Modeled after Thirteen Ways of Looking at a Blackbird by Wallace Stevens, this poem honors my mother who taught poetry with this exercise when I was but a sprout in her classroom, raising my hand and my objections.
I
Among the midsommer cicadas and fireflies
cake-candles flicker, reflected in young eyes
Night shrouds an echoing mountain-lake amphitheater
Prepared for bursts of light, our grandmother is surrounded by family
II
On empty highways, the best route home is taken
No gathering today - ease of travel rules
Besides, echoes of anxiety ring in our ears
The world is changing
III
No football field to kneel on
so I take small risks
where I can
People claim their independence from me
I hold my heart back from fireworks
and ooohs and ahhhhs
Nobody’s free
IV
Through masks and optimism
we fly our hearts like flags
Innocence hopes in inoculation
Death a swift-moving current across the nation,
Yet, Fly, Blue Angels!
over our home town
and silence our fears for one deafening moment.

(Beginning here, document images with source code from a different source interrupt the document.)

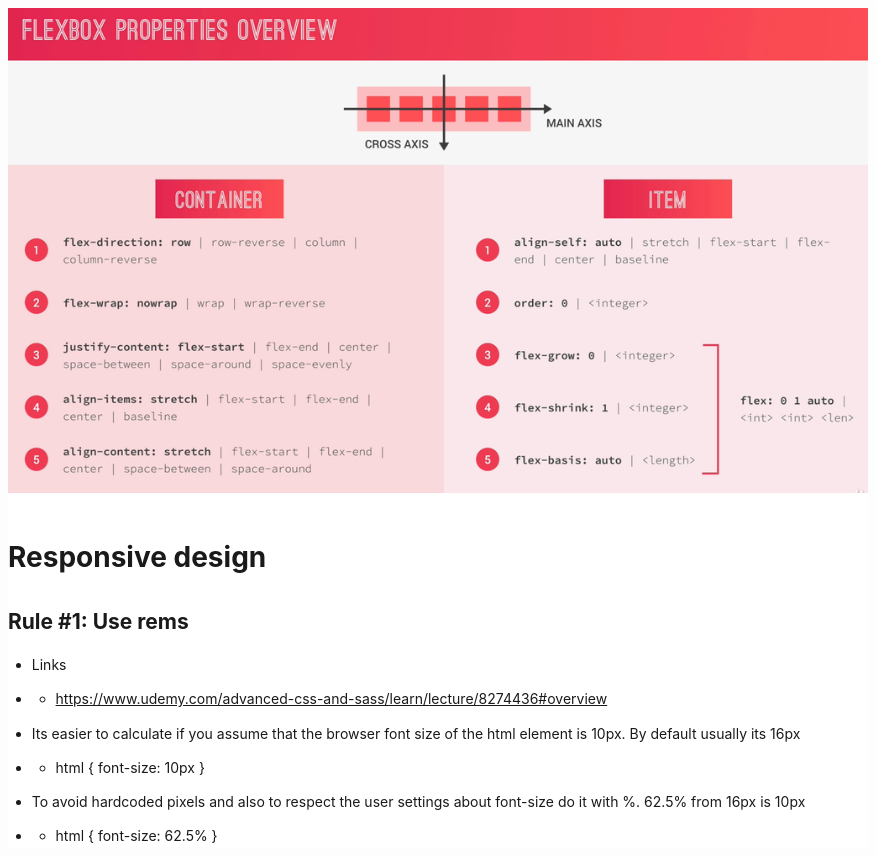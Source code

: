 ![flexbox-properties](flexbox-properties.png) 

# Responsive design 

## Rule #1: Use rems

- Links

- - https://www.udemy.com/advanced-css-and-sass/learn/lecture/8274436#overview

- Its easier to calculate if     you assume that the browser font size of the html element is 10px. By     default usually its 16px

- - html { font-size: 10px }

- To avoid hardcoded pixels and     also to respect the user settings about font-size do it with %. 62.5% from     16px is 10px

- - html { font-size: 62.5% }

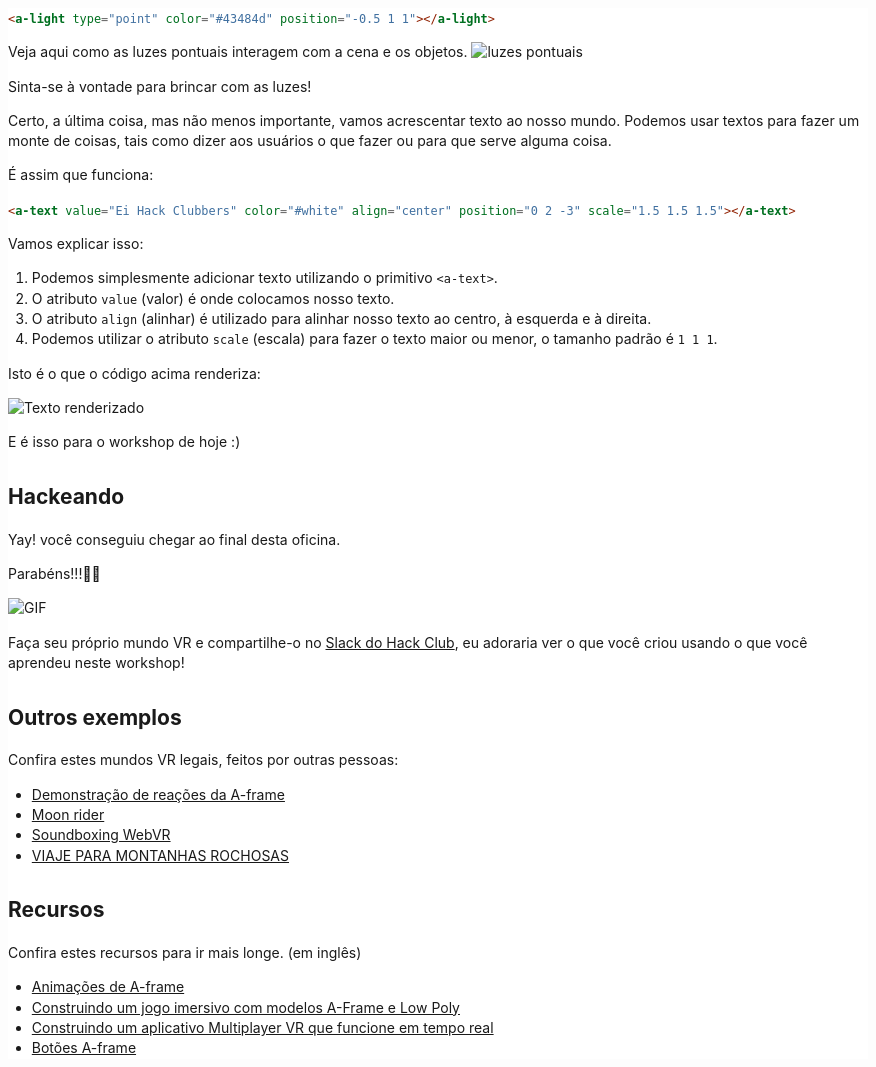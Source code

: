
 ```html
<a-light type="point" color="#43484d" position="-0.5 1 1"></a-light>
```

Veja aqui como as luzes pontuais interagem com a cena e os objetos.
![luzes pontuais](https://cloud-2hboh6agi.vercel.app/0screen_recording_2020-11-17_at_5.33.22_pm.gif)

Sinta-se à vontade para brincar com as luzes!

Certo, a última coisa, mas não menos importante, vamos acrescentar texto ao nosso mundo. Podemos usar textos para fazer um monte de coisas, tais como dizer aos usuários o que fazer ou para que serve alguma coisa.

É assim que funciona:

```html
<a-text value="Ei Hack Clubbers" color="#white" align="center" position="0 2 -3" scale="1.5 1.5 1.5"></a-text>
```

Vamos explicar isso:
1. Podemos simplesmente adicionar texto utilizando o primitivo `<a-text>`.
2. O atributo `value` (valor) é onde colocamos nosso texto.
3. O atributo `align` (alinhar) é utilizado para alinhar nosso texto ao centro, à esquerda e à direita.
4. Podemos utilizar o atributo `scale` (escala) para fazer o texto maior ou menor, o tamanho padrão é `1 1 1`.

Isto é o que o código acima renderiza:

![Texto renderizado](img/eihackclub.gif)

E é isso para o workshop de hoje :)

## Hackeando
Yay! você conseguiu chegar ao final desta oficina.

Parabéns!!!🎉🎉

![GIF](https://cloud-d0aqa4icc.vercel.app/0bec38a05d56ac6ae2d9dec2f482ebff9.gif)

Faça seu próprio mundo VR e compartilhe-o no [Slack do Hack Club](https://hackclub.slack.com/), eu adoraria ver o que você criou usando o que você aprendeu neste workshop!

## Outros exemplos
Confira estes mundos VR legais, feitos por outras pessoas:
- [Demonstração de reações da A-frame](https://luatnd.github.io/aframe-react-demo/)
- [Moon rider](https://moonrider.xyz)
- [Soundboxing WebVR](https://webvr.soundboxing.co)
- [VIAJE PARA MONTANHAS ROCHOSAS](https://apps.npr.org/rockymountain-vr/)

## Recursos
Confira estes recursos para ir mais longe. (em inglês)
- [Animações de A-frame](https://blog.prototypr.io/learning-a-frame-how-to-do-animations-2aac1ae461da)
- [Construindo um jogo imersivo com modelos A-Frame e Low Poly](https://hacks.mozilla.org/2018/03/immersive-aframe-low-poly/)
- [Construindo um aplicativo Multiplayer VR que funcione em tempo real](https://www.pluralsight.com/guides/build-a-multiplayer-vr-app-that-works-in-realtime-in-less-than-10-minutes)
- [Botões A-frame](https://wirewhiz.com/aframe-button/)
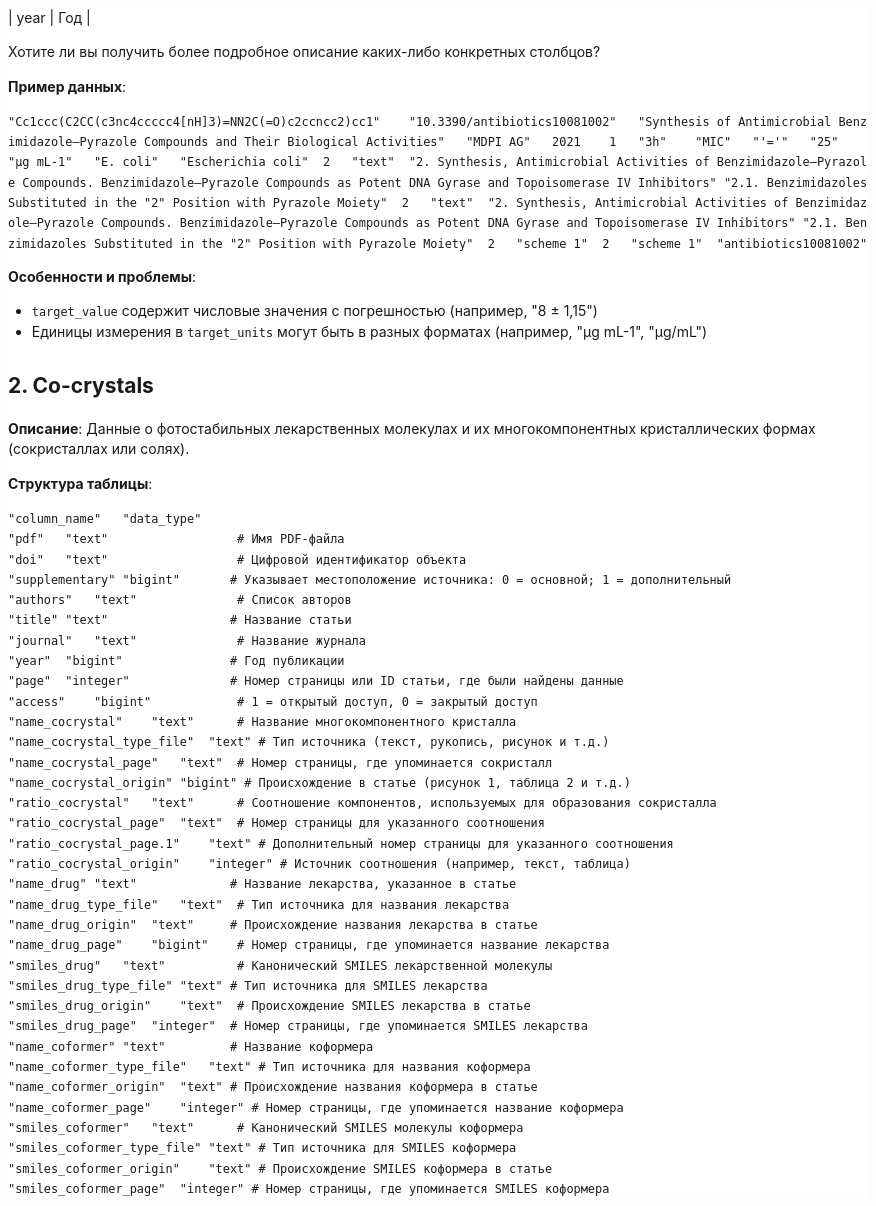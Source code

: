 | year | Год |

Хотите ли вы получить более подробное описание каких-либо конкретных столбцов?

**Пример данных**:

```
"Cc1ccc(C2CC(c3nc4ccccc4[nH]3)=NN2C(=O)c2ccncc2)cc1"	"10.3390/antibiotics10081002"	"Synthesis of Antimicrobial Benzimidazole–Pyrazole Compounds and Their Biological Activities"	"MDPI AG"	2021	1	"3h"	"MIC"	"'='"	"25"	"µg mL-1"	"E. coli"	"Escherichia coli"	2	"text"	"2. Synthesis, Antimicrobial Activities of Benzimidazole–Pyrazole Compounds. Benzimidazole–Pyrazole Compounds as Potent DNA Gyrase and Topoisomerase IV Inhibitors"	"2.1. Benzimidazoles Substituted in the "2" Position with Pyrazole Moiety"	2	"text"	"2. Synthesis, Antimicrobial Activities of Benzimidazole–Pyrazole Compounds. Benzimidazole–Pyrazole Compounds as Potent DNA Gyrase and Topoisomerase IV Inhibitors"	"2.1. Benzimidazoles Substituted in the "2" Position with Pyrazole Moiety"	2	"scheme 1"	2	"scheme 1"	"antibiotics10081002"
```

**Особенности и проблемы**:

- `target_value` содержит числовые значения с погрешностью (например, "8 ± 1,15")
- Единицы измерения в `target_units` могут быть в разных форматах (например, "µg mL-1", "µg/mL")

## 2. Co-crystals

**Описание**: Данные о фотостабильных лекарственных молекулах и их многокомпонентных кристаллических формах (сокристаллах или солях).

**Структура таблицы**:

```
"column_name"	"data_type"
"pdf"	"text"                  # Имя PDF-файла
"doi"	"text"                  # Цифровой идентификатор объекта
"supplementary"	"bigint"       # Указывает местоположение источника: 0 = основной; 1 = дополнительный
"authors"	"text"              # Список авторов
"title"	"text"                 # Название статьи
"journal"	"text"              # Название журнала
"year"	"bigint"               # Год публикации
"page"	"integer"              # Номер страницы или ID статьи, где были найдены данные
"access"	"bigint"            # 1 = открытый доступ, 0 = закрытый доступ
"name_cocrystal"	"text"      # Название многокомпонентного кристалла
"name_cocrystal_type_file"	"text" # Тип источника (текст, рукопись, рисунок и т.д.)
"name_cocrystal_page"	"text"  # Номер страницы, где упоминается сокристалл
"name_cocrystal_origin"	"bigint" # Происхождение в статье (рисунок 1, таблица 2 и т.д.)
"ratio_cocrystal"	"text"      # Соотношение компонентов, используемых для образования сокристалла
"ratio_cocrystal_page"	"text"  # Номер страницы для указанного соотношения
"ratio_cocrystal_page.1"	"text" # Дополнительный номер страницы для указанного соотношения
"ratio_cocrystal_origin"	"integer" # Источник соотношения (например, текст, таблица)
"name_drug"	"text"             # Название лекарства, указанное в статье
"name_drug_type_file"	"text"  # Тип источника для названия лекарства
"name_drug_origin"	"text"     # Происхождение названия лекарства в статье
"name_drug_page"	"bigint"    # Номер страницы, где упоминается название лекарства
"smiles_drug"	"text"          # Канонический SMILES лекарственной молекулы
"smiles_drug_type_file"	"text" # Тип источника для SMILES лекарства
"smiles_drug_origin"	"text"  # Происхождение SMILES лекарства в статье
"smiles_drug_page"	"integer"  # Номер страницы, где упоминается SMILES лекарства
"name_coformer"	"text"         # Название коформера
"name_coformer_type_file"	"text" # Тип источника для названия коформера
"name_coformer_origin"	"text" # Происхождение названия коформера в статье
"name_coformer_page"	"integer" # Номер страницы, где упоминается название коформера
"smiles_coformer"	"text"      # Канонический SMILES молекулы коформера
"smiles_coformer_type_file"	"text" # Тип источника для SMILES коформера
"smiles_coformer_origin"	"text" # Происхождение SMILES коформера в статье
"smiles_coformer_page"	"integer" # Номер страницы, где упоминается SMILES коформера
```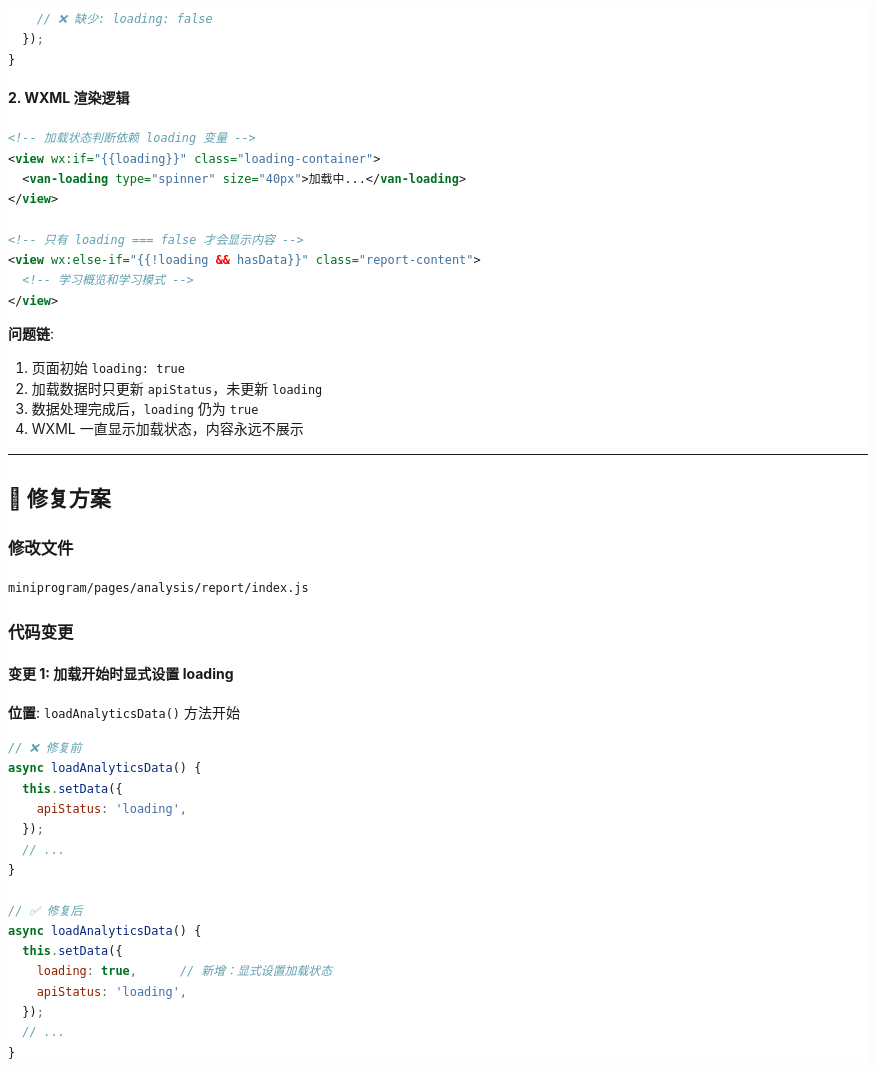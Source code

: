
 ```javascript
    // ❌ 缺少: loading: false
  });
}
```

#### 2. WXML 渲染逻辑

```xml
<!-- 加载状态判断依赖 loading 变量 -->
<view wx:if="{{loading}}" class="loading-container">
  <van-loading type="spinner" size="40px">加载中...</van-loading>
</view>

<!-- 只有 loading === false 才会显示内容 -->
<view wx:else-if="{{!loading && hasData}}" class="report-content">
  <!-- 学习概览和学习模式 -->
</view>
```

**问题链**:

1. 页面初始 `loading: true`
2. 加载数据时只更新 `apiStatus`，未更新 `loading`
3. 数据处理完成后，`loading` 仍为 `true`
4. WXML 一直显示加载状态，内容永远不展示

---

## 🔧 修复方案

### 修改文件

`miniprogram/pages/analysis/report/index.js`

### 代码变更

#### 变更 1: 加载开始时显式设置 loading

**位置**: `loadAnalyticsData()` 方法开始

```javascript
// ❌ 修复前
async loadAnalyticsData() {
  this.setData({
    apiStatus: 'loading',
  });
  // ...
}

// ✅ 修复后
async loadAnalyticsData() {
  this.setData({
    loading: true,      // 新增：显式设置加载状态
    apiStatus: 'loading',
  });
  // ...
}
```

We still want to believe in greatness
even when we can’t see it now
V
A blackbird follows me everywhere
She stands and hosts the landscapes
like a sentry at the edge of the scenes
My womb is suddenly a battlefield
a blood-stained vista of reenactors
possessed by ghosts of the past
VI
Three snakes in three days
Don’t tread
No man can be trusted now
no matter how beloved
They cannot know
what celebration?
I am a black bird
I am a snake
I will strike
VII
A young mom rides her bike in a beach parade
curly headed firstborn in the caboose
Life is as she imagined in part
Let freedom ring
Her heart is already tangled
but she has not learned to notice
yet
VIII
Across the pond in a Yorkshire manse
parishioner greetings drop pit-pat through the mail slot
in a blue door
Happy Fourth! Congratulations!
English “older-siblings” are too polite to say,
“Don’t make our mistakes.”
IX
Today is July 4th
some friends are wearing black
some are drinking beer
I am writing poetry alone
in an Airbnb
X
Earth and Women aching as one
Powers and Principalities
exact their heavy phalli
How you treat her is how you treat us
XI
My pain does not compare
I am not called to compare
but pay attention
and the resilience of Black and Brown people
is my greatest teacher
XII
In a VW named “hunny”
we traverse the grand country
in awe and wonder
Park after park, miles of days and nights
A hummingbird enters the van and hovers before my eyes
Love overflows for this land, my home
XIII
I have become Belonging
I walk in her presence
Pain can stay or go
Circumstances can deliver or disappoint
I listen, the trees know my name
I have independence and interdependence
Breath is a gift
We and I
I and we lie down in the field
and the universe fills every cell.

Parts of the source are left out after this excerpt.